Gloucestershire Local History banner

Creating PDF (Portable Document Format) Files

Guidelines No. 8         Issue 1.2:         June 2007


The aim of these guidelines is to provide local historians with basic information about Adobe Acrobat PDF files and their advantages for publishing material as they can be read on any computer. Various methods are described which can be used to create PDF documents for distribution over the Internet or by other means such as by CD-ROM.


1. Introduction
2. Technical Background
3. Creating Your Own PDF Documents
4. Special Features
5. Concluding Remarks

1.    Introduction          [top]

Most users of the Internet have encountered the now familiar "Portable Document File" (PDF) Format developed by the Adobe Corporation over ten years ago. PDF files have the great advantage that exactly the same file can be read on virtually any computer that is equipped with the appropriate PDF reader software. This software is free from Adobe and can be downloaded from the Internet or installed directly from many of the CD ROMs on the cover of computing magazines.

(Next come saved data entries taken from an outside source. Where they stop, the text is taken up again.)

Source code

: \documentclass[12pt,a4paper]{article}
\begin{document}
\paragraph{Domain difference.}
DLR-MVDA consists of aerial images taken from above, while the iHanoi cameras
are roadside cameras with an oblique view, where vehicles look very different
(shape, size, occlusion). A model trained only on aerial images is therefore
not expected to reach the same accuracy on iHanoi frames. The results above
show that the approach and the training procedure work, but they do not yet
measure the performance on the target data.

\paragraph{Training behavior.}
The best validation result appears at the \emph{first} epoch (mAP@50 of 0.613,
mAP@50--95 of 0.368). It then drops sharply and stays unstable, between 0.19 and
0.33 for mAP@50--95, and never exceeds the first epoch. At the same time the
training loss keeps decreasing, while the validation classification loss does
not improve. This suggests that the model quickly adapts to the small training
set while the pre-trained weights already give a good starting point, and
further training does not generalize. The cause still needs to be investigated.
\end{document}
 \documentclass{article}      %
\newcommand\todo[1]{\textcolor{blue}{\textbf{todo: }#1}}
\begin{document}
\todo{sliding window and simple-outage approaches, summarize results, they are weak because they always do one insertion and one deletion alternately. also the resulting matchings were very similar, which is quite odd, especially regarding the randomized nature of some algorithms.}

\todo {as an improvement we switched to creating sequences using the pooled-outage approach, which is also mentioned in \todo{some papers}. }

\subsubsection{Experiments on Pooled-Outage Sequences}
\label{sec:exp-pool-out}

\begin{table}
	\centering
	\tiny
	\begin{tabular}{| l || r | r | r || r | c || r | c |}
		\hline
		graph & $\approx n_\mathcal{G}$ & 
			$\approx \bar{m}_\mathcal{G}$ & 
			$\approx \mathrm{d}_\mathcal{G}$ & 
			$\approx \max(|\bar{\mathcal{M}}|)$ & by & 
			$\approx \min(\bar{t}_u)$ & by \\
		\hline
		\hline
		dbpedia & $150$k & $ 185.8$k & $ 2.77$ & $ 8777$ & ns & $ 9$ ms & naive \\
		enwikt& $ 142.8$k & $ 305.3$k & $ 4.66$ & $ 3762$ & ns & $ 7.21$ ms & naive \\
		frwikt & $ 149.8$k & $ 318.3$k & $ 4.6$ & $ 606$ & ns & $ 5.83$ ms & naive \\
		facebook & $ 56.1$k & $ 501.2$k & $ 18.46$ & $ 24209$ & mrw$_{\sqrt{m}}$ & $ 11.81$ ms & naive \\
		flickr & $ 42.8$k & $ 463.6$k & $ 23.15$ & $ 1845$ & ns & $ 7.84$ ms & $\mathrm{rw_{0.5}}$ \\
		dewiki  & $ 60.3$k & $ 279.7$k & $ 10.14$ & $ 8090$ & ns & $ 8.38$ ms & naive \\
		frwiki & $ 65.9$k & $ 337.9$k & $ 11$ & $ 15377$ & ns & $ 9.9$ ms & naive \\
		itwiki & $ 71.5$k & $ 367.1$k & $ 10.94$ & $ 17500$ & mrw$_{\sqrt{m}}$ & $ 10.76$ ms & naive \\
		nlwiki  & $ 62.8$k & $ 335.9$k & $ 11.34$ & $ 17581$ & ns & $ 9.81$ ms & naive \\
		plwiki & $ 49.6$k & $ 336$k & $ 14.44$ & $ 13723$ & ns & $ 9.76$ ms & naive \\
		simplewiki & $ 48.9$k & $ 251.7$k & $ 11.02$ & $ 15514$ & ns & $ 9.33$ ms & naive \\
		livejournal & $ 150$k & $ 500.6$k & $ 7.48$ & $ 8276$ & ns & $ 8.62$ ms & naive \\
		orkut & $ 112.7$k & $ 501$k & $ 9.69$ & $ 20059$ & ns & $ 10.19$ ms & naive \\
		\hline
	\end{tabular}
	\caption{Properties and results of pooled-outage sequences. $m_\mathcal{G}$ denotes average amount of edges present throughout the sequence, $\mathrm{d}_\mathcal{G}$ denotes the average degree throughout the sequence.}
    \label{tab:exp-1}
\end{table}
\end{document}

PDF files can contain text, images and tables such as those produced by spreadsheets. Many documents are based on standard paper sizes such as A4 and so can be readily printed. However, the PDF format will handle documents up to five metres square and so can accommodate the largest maps and plans. The use of word processor files such as Microsoft Word is not a real option for the publication of material since not every one uses it and for even Word users the output from a given file is just too dependent on version of the software and the printer used. Similarly, publication using web pages is not always a satisfactory option because what the reader sees depends on his browser and monitor resolution. Of course Apple Macintosh computer users don't use Windows at all but happily the same PDF file works for Apple computers as well as for Windows machines.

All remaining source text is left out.